In the end, after claiming a 3-1 victory, they jumped the boards, threw their helmets, gloves, and sticks in the air like championship winners do, and swarmed goalie Charline Labonte in an on-ice celebration that lasted at least a half hour after the final buzzer.
Presumably, it’s not still going on.
“It’s pretty special, to be honest, with the group that we had,” said Poulin, who lived up to her billing as the best player in women’s hockey by scoring two goals, including an empty-netter with 1:52 left on the clock that she referred to as “a breather, a good breath” of relief.
“Having the chance to play with your best friends … it’s my second family. When you play as a team good things happen for sure.”
Katia Clement-Heydra had the other Canadiennes goal while Jill Saulnier scored Calgary’s goal, with just over seven minutes left in the third, to provide some hope.
While the Canadiennes are now 4-3 in Clarkson Cup finals, the defending champion Inferno have now won one and lost one.
“I think we came out a little flat in the first and just took too long to get things going,” said Calgary captain Brianne Jenner. “I believe we had a chance at the end. We thought we had the momentum but, sometimes it doesn’t go your way.”
The first period saw Montreal hold an 11-5 shot advantage and score the only goal, a power-play effort at the 12:39 mark when Heydra knocked a puck down with her hand and made a nice move before flipping a shot behind Calgary goalie Emerance Maschmeyer.
Noemie Marin and Karell Emard earned the assists.
Poulin had the lone goal of the second period at the 5:24 mark with a shot that fooled Maschmeyer. Skating in on a 1-on-1 rush, her wrister from the high slot eluded the defender and when Maschmeyer reached out to snare it, the puck hit her glove and slithered through her legs before slowly sliding over the goal line.
Cathy Chartrand and Julie Chu were credited with the assists.
“Poulin does a really good job of shooting through the D,” said Maschmeyer. “She kind of used the D as a screen, and I lost it a little bit through the legs of my D. Thought I had it but it trickled in.”
Maschmeyer admitted to feeling nervousness when learning that she would get the start.
“I feel like if you don’t have nerves, you don’t care. So of course there’s nerves behind a big game. But you can’t treat it any different than another game. I was excited to get the start for sure. It was an honour.
“As a goalie you want to take back every goal,” she added. “I wish I would have stopped those two. But I’m playing against great players and unfortunately, they know how to score sometimes too.”

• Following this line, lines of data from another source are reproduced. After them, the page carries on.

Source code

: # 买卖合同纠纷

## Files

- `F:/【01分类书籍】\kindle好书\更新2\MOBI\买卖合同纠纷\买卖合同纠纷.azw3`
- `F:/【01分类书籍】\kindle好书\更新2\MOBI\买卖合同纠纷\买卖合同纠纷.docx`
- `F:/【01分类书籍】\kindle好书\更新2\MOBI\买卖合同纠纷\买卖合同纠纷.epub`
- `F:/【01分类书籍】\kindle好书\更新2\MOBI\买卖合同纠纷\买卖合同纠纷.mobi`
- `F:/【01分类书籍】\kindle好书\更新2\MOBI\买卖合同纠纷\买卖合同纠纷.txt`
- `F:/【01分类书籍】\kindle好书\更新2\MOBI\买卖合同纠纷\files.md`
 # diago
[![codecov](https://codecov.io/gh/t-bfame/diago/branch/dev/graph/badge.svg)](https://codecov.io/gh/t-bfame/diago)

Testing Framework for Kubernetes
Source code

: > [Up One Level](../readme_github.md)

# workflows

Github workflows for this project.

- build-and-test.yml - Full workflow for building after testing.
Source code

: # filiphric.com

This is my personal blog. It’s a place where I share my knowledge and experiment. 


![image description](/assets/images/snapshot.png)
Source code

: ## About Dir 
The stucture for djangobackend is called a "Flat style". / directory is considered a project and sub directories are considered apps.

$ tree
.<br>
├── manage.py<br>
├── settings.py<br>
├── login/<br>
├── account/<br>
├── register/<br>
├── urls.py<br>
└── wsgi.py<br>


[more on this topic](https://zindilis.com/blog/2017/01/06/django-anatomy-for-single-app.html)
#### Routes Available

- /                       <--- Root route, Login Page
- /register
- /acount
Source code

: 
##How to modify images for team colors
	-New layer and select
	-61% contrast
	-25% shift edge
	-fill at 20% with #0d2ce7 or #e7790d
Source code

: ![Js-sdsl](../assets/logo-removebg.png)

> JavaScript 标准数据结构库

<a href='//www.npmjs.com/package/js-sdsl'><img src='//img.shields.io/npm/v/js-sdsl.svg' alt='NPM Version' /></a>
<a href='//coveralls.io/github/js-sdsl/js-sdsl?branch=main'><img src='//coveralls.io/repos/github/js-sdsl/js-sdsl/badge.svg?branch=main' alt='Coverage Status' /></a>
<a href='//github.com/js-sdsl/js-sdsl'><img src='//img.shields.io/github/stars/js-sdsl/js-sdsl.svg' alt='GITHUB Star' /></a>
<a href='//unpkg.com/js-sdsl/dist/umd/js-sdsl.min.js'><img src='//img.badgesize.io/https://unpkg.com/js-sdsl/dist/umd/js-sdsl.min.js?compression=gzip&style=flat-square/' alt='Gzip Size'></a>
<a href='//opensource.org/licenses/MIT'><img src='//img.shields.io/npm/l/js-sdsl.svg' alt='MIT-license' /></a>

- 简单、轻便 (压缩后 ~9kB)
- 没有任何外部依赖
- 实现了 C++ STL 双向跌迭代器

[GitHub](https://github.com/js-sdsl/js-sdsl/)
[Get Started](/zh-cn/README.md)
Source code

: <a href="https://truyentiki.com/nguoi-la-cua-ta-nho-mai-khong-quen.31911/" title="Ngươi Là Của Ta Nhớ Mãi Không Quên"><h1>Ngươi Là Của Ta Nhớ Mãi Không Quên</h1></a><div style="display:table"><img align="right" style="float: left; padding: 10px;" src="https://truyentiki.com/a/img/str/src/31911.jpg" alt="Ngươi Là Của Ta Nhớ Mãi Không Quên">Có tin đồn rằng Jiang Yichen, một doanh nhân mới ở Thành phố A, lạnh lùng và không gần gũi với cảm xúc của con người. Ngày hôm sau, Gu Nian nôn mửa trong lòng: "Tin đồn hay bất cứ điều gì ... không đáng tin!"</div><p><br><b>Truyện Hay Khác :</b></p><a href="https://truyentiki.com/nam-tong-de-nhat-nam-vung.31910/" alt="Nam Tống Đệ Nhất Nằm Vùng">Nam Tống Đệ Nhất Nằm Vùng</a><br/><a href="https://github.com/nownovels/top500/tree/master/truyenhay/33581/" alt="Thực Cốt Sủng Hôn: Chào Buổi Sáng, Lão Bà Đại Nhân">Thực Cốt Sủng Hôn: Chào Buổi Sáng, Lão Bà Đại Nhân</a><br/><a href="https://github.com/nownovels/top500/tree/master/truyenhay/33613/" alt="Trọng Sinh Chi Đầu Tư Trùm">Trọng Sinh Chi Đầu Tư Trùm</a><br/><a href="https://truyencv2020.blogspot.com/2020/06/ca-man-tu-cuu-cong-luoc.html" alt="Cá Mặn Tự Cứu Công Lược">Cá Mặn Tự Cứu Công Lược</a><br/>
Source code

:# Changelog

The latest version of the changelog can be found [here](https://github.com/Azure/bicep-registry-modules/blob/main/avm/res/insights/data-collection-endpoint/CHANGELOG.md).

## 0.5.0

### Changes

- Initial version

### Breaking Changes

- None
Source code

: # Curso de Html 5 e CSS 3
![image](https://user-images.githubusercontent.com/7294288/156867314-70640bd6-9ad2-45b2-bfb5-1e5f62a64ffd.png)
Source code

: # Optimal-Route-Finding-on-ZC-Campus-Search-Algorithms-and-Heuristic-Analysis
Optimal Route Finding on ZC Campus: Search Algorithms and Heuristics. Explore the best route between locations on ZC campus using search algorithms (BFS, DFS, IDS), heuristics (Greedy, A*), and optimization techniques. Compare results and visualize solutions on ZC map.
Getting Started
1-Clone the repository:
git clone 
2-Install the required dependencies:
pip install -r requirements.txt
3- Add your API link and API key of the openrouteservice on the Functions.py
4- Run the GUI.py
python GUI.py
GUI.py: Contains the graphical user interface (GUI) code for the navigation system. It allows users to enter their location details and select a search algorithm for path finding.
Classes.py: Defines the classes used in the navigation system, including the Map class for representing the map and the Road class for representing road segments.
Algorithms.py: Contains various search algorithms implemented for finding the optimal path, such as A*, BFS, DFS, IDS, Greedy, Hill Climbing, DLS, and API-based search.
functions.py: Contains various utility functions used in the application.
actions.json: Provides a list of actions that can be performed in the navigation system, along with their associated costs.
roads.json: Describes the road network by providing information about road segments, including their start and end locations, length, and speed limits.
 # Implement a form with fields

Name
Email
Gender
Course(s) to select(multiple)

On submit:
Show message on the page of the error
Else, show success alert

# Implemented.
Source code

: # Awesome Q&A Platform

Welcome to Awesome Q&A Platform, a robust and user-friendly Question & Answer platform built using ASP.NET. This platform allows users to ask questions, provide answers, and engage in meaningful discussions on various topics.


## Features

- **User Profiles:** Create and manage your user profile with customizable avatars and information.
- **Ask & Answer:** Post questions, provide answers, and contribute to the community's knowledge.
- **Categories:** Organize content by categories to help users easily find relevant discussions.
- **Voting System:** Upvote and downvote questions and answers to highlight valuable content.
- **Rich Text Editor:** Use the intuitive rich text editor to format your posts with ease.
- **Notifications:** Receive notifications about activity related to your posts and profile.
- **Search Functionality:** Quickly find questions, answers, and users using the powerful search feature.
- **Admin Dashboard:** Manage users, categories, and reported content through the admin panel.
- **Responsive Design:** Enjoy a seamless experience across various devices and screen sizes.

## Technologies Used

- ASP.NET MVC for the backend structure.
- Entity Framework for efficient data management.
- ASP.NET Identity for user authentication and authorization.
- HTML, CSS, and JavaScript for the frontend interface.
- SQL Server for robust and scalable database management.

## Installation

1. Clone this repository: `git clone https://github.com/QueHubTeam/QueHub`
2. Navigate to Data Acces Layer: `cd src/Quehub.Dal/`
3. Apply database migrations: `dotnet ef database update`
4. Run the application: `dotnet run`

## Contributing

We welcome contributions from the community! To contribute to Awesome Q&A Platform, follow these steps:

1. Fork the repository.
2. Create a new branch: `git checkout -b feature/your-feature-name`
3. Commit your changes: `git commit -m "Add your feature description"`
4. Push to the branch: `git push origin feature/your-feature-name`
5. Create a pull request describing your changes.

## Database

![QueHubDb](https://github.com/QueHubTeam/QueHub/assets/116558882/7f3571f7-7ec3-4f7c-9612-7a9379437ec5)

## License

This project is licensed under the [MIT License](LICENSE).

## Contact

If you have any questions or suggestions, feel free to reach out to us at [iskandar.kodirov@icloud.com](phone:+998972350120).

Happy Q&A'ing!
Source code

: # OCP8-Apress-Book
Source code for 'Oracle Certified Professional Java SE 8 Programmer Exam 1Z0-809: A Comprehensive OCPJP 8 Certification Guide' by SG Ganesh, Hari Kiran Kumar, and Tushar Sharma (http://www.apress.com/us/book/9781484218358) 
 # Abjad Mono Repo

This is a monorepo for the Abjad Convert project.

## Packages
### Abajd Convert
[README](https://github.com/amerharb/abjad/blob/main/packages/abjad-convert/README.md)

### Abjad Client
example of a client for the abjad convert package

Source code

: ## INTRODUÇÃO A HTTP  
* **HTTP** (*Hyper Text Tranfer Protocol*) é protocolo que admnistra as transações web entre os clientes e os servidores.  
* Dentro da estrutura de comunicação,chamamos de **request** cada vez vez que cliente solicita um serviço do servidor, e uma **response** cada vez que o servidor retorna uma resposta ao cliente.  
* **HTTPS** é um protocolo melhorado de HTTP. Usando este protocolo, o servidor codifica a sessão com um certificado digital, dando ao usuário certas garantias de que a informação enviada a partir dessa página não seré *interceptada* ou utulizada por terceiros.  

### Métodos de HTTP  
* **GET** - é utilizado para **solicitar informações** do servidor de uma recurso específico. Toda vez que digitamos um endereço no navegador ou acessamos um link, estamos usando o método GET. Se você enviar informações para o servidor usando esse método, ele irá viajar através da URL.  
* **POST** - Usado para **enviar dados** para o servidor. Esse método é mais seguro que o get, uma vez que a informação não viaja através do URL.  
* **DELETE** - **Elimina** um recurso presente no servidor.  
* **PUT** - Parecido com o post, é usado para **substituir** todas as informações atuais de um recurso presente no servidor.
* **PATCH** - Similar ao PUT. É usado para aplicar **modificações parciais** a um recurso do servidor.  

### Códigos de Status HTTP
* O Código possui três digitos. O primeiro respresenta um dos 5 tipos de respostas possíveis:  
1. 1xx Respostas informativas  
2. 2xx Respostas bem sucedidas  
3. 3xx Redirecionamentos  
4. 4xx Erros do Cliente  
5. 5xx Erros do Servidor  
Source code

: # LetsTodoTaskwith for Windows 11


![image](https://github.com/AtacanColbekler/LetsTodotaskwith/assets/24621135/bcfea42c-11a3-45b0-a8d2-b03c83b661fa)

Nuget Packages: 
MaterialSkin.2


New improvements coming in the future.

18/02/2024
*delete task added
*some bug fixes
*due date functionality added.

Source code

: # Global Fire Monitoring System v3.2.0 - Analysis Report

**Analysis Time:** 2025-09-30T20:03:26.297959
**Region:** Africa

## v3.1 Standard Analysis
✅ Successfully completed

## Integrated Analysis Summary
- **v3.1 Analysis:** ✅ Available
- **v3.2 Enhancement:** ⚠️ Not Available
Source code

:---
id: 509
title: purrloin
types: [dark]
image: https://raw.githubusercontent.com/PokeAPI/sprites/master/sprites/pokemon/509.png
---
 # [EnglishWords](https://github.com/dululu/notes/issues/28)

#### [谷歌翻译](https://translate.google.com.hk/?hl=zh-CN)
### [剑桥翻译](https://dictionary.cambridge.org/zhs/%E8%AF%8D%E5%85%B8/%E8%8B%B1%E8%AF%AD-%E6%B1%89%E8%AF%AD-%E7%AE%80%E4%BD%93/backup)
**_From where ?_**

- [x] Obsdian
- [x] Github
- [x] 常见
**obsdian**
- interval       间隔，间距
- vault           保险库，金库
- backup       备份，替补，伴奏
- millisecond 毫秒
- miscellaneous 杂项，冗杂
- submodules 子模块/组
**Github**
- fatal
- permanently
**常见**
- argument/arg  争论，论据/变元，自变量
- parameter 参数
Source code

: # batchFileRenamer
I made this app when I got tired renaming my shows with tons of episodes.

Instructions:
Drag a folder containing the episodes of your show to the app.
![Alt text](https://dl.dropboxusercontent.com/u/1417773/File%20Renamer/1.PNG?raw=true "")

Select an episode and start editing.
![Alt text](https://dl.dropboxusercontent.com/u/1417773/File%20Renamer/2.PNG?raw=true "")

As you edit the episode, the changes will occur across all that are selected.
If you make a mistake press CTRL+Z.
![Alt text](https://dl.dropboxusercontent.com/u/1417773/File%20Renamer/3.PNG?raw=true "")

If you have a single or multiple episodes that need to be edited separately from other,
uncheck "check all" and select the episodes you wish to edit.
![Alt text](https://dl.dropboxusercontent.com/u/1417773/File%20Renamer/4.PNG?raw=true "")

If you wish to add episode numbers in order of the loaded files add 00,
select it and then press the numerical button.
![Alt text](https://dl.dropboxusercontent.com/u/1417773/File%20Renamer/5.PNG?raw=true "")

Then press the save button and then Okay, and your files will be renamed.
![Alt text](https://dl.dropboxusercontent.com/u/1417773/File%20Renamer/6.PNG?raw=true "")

Calgary capitalized on a defensive zone miscue when Rebecca Johnston intercepted a pass behind the net and quickly moved it in front to Saulnier, who one-timed a short shot behind Labonte.
The Inferno pulled went with an extra attacker as over two minutes remained on the clock, but the move backfired.
“I wanted to get as many shots as possible, because that’s usually how I get to my best,” said Labonte, who would be worthy of nomination as one of the game’s three stars. “I could see that Maschmeyer was very strong, but we put so much pressure on them that I feel like we controlled most of the game.
“That’s exactly what we wanted. So I made the saves I had to make, and my teammates made a lot of blocked shots for me as well.
“It was awesome.”
No attendance figures were announced, but estimates were in the 4,000 range. With a nationally televised audience watching, however, it was also a another win for women’s hockey.
“I think we showed it’s really growing,” said Poulin. “This year every game was hard fought. I think it shows what’s going on with women’s hockey.
“On the world side, international, Finland, USA, Sweden ... they all come, and it’s really hard. I think it shows it’s really growing.”